Hoffman’s customers view the current low prices for metals more optimistically. “With prices down, it looks like a bargain to people right now,” he says.

A bargain, if you can hold on to your stash. After “frequent” calls from customers who kept their coin collections under their beds, only to have them stolen by burglars, Hoffman tells customers to store their coins in a safety deposit box at their local banks.

But then, if they don’t trust the financial markets, why should gold hoarders trust the banks?

John Cunningham, who owns AB1 Locksmith Services on Cerrillos Road, says sales of home safes have increased 60 percent in the past three months.

“You can tell people are changing their saving habits,” Cunningham says.

And if a half-inch of steel doesn’t make a gold hoarder feel his or her “investment” is secure, perhaps 9 millimeters of lead will do the trick.

Tina’s Range Gear on Airport Road has been doing brisk business in firearms of all types. Assault rifles are back-ordered nearly seven months, employee Bruce Yilek says.

Following a nationwide trend, demand for guns has been “out of sight,” Yilek says, because the recession has people feeling “paranoid, rightly or wrongly.”

Bill Rooney, who owns Outdoorsman of Santa Fe at DeVargas Center, has seen a similar run on guns. “I’m not going to give percentages, but it is significantly higher this year,” he says. “It’s a nice aberration, really.”

Rooney says in addition to the prospect of stricter gun laws under an Obama administration, the relentlessly bad economic news has customers worried.

“In uncertain economic times, people invest in precious metals and firearms—and these are uncertain economic times,” Rooney says.

(The New Mexico Department of Public Safety received 1,016 new applications for concealed handgun licenses in September, October and November of this year—a 54 percent increase from the same period last year, according to DPS Sergeant Suzanne Skasik.)

Precious metals and live ammunition may provide reassurance should civilization fall. But what about creature comforts?

Jose Perez, an assistant manager at the Home Depot on Richards Avenue, says sales of gasoline-powered electrical generators are up; sales of wood stoves for home heating have “spiked.”

The survivalist economy has its own bizarre trickle-down effect.

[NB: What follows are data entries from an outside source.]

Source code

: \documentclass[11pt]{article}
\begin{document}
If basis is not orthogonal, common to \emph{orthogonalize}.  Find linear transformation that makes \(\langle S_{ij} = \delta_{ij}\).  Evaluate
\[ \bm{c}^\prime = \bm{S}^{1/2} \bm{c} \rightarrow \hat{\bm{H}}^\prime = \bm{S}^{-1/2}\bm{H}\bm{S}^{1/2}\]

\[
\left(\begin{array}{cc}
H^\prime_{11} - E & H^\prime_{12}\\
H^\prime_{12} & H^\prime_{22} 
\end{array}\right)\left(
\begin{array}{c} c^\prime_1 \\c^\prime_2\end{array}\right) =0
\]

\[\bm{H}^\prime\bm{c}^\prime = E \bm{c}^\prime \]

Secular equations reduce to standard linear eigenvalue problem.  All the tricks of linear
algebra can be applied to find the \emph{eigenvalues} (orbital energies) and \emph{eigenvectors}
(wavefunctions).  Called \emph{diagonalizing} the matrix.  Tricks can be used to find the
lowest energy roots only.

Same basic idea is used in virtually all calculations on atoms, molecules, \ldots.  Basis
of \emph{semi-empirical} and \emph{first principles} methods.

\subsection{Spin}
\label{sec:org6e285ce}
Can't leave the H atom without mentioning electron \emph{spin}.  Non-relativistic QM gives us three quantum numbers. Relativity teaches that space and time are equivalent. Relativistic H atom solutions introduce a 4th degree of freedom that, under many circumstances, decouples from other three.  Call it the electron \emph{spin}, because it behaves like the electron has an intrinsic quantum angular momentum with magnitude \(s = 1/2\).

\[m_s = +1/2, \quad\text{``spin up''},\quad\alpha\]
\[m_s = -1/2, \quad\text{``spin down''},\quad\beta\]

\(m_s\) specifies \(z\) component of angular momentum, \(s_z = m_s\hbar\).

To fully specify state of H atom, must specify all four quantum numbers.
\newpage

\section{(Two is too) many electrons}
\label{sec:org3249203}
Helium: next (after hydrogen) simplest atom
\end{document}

Along with the trend toward wood stoves, there has been a surge in chain saw sales, according to Loren George, who manages his family’s business, Santa Fe Power Equipment Sales Inc. on Jorgensen Lane.

“There’s a lot of people cutting wood now that didn’t have to before—trying to save a buck, right?” George says. “It seems like when times are bad, our business flourishes.”

As a bonus, a chain saw can double as a home protection device, should you run out of ammo.